Innovation récente, la police parisienne prévoit d’implanter à certains endroits stratégiques, des “caméras tactiques”. Le 16 novembre dernier, la salle de commandement de la Préfecture s’est retrouvée en grande partie “aveugle” place d’Italie, de nombreuses caméras de vidéosurveillance de la place ne répondant plus. Une armoire électrique centralisant l’alimentation des caméras fixes, aux abords de la place, avait été sabotée en cours de manifestation.

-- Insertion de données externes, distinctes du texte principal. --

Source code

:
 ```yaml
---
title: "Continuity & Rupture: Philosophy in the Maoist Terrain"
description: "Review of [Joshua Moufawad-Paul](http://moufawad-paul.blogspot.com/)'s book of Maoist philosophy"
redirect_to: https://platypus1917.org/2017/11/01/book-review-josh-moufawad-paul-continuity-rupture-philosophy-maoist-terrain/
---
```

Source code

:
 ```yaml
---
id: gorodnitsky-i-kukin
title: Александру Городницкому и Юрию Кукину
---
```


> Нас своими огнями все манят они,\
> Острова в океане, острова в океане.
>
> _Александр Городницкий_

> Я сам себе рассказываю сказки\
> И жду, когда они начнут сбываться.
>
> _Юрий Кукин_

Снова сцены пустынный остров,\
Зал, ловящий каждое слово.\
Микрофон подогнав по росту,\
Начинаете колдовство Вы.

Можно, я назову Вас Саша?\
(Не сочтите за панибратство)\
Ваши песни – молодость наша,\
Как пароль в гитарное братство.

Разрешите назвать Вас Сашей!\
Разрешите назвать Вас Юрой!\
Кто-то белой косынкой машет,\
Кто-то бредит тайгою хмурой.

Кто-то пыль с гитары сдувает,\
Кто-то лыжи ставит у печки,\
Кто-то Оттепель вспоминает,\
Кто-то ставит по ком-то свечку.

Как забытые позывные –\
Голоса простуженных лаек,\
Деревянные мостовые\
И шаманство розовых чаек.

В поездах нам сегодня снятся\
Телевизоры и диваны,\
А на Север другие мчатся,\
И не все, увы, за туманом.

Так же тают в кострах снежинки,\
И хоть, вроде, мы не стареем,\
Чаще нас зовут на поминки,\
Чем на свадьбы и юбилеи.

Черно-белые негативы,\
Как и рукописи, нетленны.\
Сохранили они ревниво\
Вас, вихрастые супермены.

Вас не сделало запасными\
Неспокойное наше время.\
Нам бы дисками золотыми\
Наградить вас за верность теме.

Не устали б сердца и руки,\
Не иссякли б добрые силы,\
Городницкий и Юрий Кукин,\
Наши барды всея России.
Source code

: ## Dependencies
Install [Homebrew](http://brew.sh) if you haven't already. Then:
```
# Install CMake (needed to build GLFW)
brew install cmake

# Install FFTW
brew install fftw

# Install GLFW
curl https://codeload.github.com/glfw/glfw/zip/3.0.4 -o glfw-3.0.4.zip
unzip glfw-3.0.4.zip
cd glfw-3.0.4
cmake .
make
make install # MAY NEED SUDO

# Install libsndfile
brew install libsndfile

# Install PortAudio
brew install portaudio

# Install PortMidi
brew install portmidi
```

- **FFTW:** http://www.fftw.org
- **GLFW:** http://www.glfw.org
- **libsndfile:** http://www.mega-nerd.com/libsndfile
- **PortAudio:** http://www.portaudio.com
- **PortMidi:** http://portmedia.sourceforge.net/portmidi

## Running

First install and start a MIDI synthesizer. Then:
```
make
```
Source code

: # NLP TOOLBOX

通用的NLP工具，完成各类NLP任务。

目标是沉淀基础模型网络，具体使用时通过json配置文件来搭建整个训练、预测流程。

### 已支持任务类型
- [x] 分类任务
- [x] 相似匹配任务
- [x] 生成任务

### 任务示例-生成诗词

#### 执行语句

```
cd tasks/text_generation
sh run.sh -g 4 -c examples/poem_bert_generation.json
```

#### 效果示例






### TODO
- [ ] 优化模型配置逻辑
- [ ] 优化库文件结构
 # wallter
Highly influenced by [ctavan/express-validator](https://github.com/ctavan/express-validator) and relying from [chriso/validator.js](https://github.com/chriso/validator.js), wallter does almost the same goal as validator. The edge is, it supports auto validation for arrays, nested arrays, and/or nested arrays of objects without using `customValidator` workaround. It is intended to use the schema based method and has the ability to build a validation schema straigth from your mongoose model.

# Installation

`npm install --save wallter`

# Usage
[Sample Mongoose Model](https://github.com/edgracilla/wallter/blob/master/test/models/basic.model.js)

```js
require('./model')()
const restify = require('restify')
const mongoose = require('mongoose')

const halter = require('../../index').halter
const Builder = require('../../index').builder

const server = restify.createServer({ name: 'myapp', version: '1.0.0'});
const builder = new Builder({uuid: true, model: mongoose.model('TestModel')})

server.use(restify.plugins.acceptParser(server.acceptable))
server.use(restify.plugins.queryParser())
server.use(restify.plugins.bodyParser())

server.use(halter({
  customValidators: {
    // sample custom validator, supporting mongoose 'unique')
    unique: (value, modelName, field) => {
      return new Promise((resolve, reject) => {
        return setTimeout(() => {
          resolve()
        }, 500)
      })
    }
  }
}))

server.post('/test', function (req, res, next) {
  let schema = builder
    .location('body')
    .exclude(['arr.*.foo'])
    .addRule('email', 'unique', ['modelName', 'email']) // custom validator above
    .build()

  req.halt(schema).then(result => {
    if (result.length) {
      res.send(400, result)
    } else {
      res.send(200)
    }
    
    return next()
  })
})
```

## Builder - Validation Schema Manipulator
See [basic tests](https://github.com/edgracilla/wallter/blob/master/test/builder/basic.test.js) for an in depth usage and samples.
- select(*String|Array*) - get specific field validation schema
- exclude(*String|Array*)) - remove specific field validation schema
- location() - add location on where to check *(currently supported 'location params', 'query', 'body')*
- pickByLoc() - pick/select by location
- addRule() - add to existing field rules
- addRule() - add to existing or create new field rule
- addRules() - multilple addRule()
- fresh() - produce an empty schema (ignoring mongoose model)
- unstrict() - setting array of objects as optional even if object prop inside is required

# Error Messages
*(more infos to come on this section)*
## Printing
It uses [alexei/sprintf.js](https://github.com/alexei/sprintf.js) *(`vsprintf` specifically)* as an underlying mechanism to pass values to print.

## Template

Ce jeudi 5 décembre, les nouvelles “caméras tactiques”, pré-implantées en toute discrétion, devraient permettre à la salle de commandement de toujours surveiller certains points stratégiques, y compris si les caméras fixes sont dégradées ou privées d’alimentation électrique. Ce 5 décembre, la Préfecture parisienne compte déployer son dispositif sous trois sous-commandements : l’un sera en charge de la surveillance de la “zone interdite” et les deux autres au suivi des cortèges syndicaux. La zone interdite de ce jeudi couvre plusieurs périmètres distincts. Le principal va de la porte Maillot à la place de la Concorde sur l’axe des Champs-Elysées, englobant l’Élysée et intégrant la zone Haussmann des grands magasins. Un autre entoure le Trocadéro, le pont d’Iéna, la Tour Eiffel et le Champ-de-Mars. Une troisième zone couvre l’esplanade des Invalides et s’étend à l’Assemblée nationale et à Matignon. Ces périmètres seront interdits à toute manifestation, sous peine d’amende. Pour couvrir ce vaste secteur, la préfecture prévoit l’immobilisation de vingt-neuf unités de CRS ou de gendarmes mobiles, épaulées par six unités de BRAV. Le reste des forces disponibles, soit vingt-six unités lourdes et dix BRAV sont positionnées autour des deux axes de manifestation prévus, rive droite, avec convergence place de la République, et dispersion place de la Nation.